The expected output is the set of lines below beginning at the one that contains "CCPA/CPRA=CCPA" and ending at the final line, reproduced exactly.
======== Supplied data
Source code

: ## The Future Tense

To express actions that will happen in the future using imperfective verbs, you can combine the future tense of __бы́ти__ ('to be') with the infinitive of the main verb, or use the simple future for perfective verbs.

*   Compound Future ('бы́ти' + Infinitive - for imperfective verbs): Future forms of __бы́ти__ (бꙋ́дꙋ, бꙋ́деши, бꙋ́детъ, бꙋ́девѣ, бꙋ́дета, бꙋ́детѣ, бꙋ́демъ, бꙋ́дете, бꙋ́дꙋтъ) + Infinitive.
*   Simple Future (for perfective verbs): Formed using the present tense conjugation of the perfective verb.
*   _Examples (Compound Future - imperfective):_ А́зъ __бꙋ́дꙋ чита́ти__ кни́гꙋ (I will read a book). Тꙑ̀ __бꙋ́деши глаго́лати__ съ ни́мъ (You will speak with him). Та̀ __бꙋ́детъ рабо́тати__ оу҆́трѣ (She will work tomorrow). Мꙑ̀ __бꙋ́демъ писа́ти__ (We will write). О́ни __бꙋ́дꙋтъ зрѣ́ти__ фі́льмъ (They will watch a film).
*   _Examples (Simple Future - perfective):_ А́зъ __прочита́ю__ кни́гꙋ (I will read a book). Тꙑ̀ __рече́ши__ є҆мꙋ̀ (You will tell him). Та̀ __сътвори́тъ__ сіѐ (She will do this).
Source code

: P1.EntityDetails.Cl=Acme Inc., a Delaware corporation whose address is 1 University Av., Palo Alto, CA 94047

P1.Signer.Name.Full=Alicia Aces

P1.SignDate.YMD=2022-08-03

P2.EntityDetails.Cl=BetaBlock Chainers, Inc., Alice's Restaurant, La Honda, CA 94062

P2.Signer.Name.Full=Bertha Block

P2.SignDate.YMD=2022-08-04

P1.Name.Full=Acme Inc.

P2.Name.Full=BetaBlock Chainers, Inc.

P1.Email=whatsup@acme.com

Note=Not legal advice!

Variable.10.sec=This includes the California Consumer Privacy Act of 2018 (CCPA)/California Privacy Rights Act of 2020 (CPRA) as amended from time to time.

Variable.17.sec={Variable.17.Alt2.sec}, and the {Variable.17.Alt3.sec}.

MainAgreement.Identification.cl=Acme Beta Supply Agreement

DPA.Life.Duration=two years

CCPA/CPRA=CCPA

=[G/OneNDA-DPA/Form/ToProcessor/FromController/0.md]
================
- [Solution to the exercise]
CCPA/CPRA=CCPA

=[G/OneNDA-DPA/Form/ToProcessor/FromController/0.md]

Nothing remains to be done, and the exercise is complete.